Absence of a Complete Carcinogenic Effect of Phenacetin on the Quiescent and Proliferating Urothelium Stimulated by Partial Cystectomy

Abstract

Whether phenacetin (PH) exerts a complete solitary carcinogenic effect on the quiescent and rapidly proliferating urothelium of the lower urinary tract of the rat was tested. To stimulate proliferative activity, resection of 1/3 of the urinary bladder was performed which is known to induce intensive reparative regeneration in the stump. PH was administered either continuously with the diet or by gavage in 3 single doses when proliferative activity was highest. After an experimental period of 2 yr 74-83% of the animals receiving PH continuously and 49-52% of the rats after limited gavage feeding had developed uni- and bilateral hyperplasia of the epithelium of the renal papilla. Histologically, the papillary hyperplasia exhibited urothelial differentiation and a typical endophytic growth pattern. It was always associated with healed or fresh micronecroses of the subjacent papillary tissue. The urothelial hyperplasia of the renal papilla has to be considered not a true preneopalstic, but rather a reactive proliferative lesion in the sense of a reparative hyperregeneration due to toxic necroses.

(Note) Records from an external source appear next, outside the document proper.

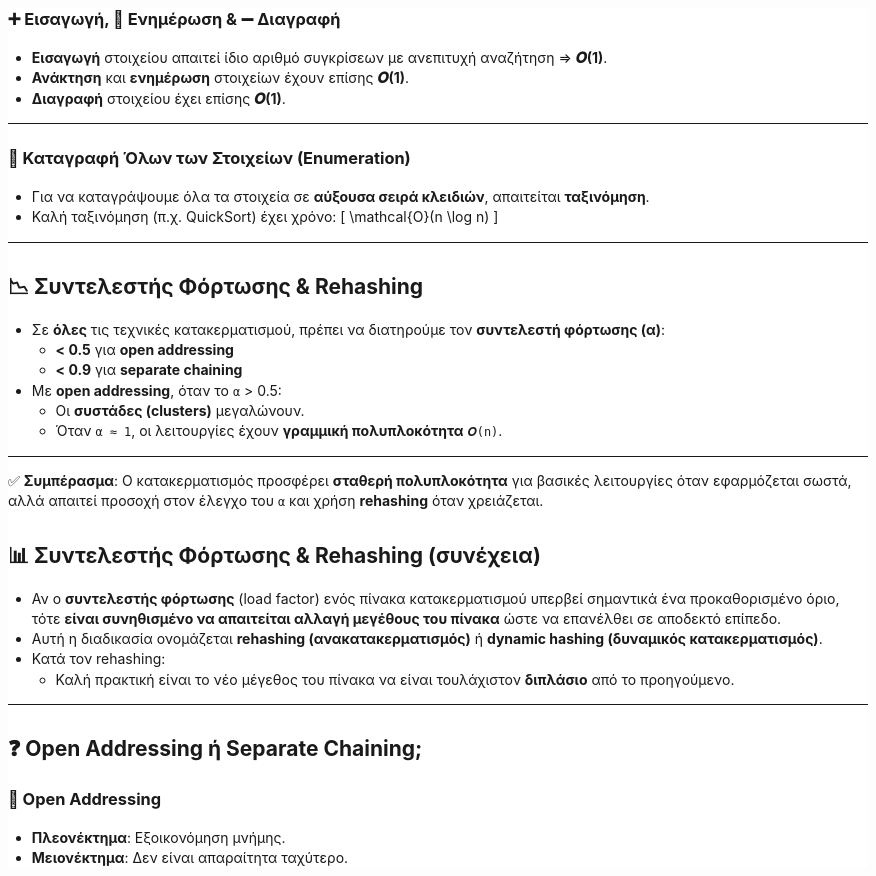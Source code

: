 
### ➕ Εισαγωγή, 🔄 Ενημέρωση & ➖ Διαγραφή

- **Εισαγωγή** στοιχείου απαιτεί ίδιο αριθμό συγκρίσεων με ανεπιτυχή αναζήτηση ⇒ **𝑶(1)**.
- **Ανάκτηση** και **ενημέρωση** στοιχείων έχουν επίσης **𝑶(1)**.
- **Διαγραφή** στοιχείου έχει επίσης **𝑶(1)**.

---

### 📜 Καταγραφή Όλων των Στοιχείων (Enumeration)

- Για να καταγράψουμε όλα τα στοιχεία σε **αύξουσα σειρά κλειδιών**, απαιτείται **ταξινόμηση**.
- Καλή ταξινόμηση (π.χ. QuickSort) έχει χρόνο:
  \[
  \mathcal{O}(n \log n)
  \]

---

## 📉 Συντελεστής Φόρτωσης & Rehashing

- Σε **όλες** τις τεχνικές κατακερματισμού, πρέπει να διατηρούμε τον **συντελεστή φόρτωσης (α)**:
  - **< 0.5** για **open addressing**
  - **< 0.9** για **separate chaining**
- Με **open addressing**, όταν το `α` > 0.5:
  - Οι **συστάδες (clusters)** μεγαλώνουν.
  - Όταν `α ≈ 1`, οι λειτουργίες έχουν **γραμμική πολυπλοκότητα** `𝑶(n)`.

---

✅ **Συμπέρασμα**: Ο κατακερματισμός προσφέρει **σταθερή πολυπλοκότητα** για βασικές λειτουργίες όταν εφαρμόζεται σωστά, αλλά απαιτεί προσοχή στον έλεγχο του `α` και χρήση **rehashing** όταν χρειάζεται.
## 📊 Συντελεστής Φόρτωσης & Rehashing (συνέχεια)

- Αν ο **συντελεστής φόρτωσης** (load factor) ενός πίνακα κατακερματισμού υπερβεί σημαντικά ένα προκαθορισμένο όριο, τότε **είναι συνηθισμένο να απαιτείται αλλαγή μεγέθους του πίνακα** ώστε να επανέλθει σε αποδεκτό επίπεδο.
- Αυτή η διαδικασία ονομάζεται **rehashing (ανακατακερματισμός)** ή **dynamic hashing (δυναμικός κατακερματισμός)**.
- Κατά τον rehashing:
  - Καλή πρακτική είναι το νέο μέγεθος του πίνακα να είναι τουλάχιστον **διπλάσιο** από το προηγούμενο.

---

## ❓ Open Addressing ή Separate Chaining;

### 🔹 Open Addressing
- **Πλεονέκτημα**: Εξοικονόμηση μνήμης.
- **Μειονέκτημα**: Δεν είναι απαραίτητα ταχύτερο.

There was no evidence for a complete solitary carcinogenic action of PH on the urothelium of the entire lower urinary tract. Most likely, a metabolite of PH realizes tumor growth only as cocarcinogen with initiation-stimulating and/or initiation-promotion effects acting together with other causative factors during multifactorial multistage carcinogenesis. Based on the 4 experimental findings, the concept of PH as a solitary complete urothelial carcinogen for man should be reassessed.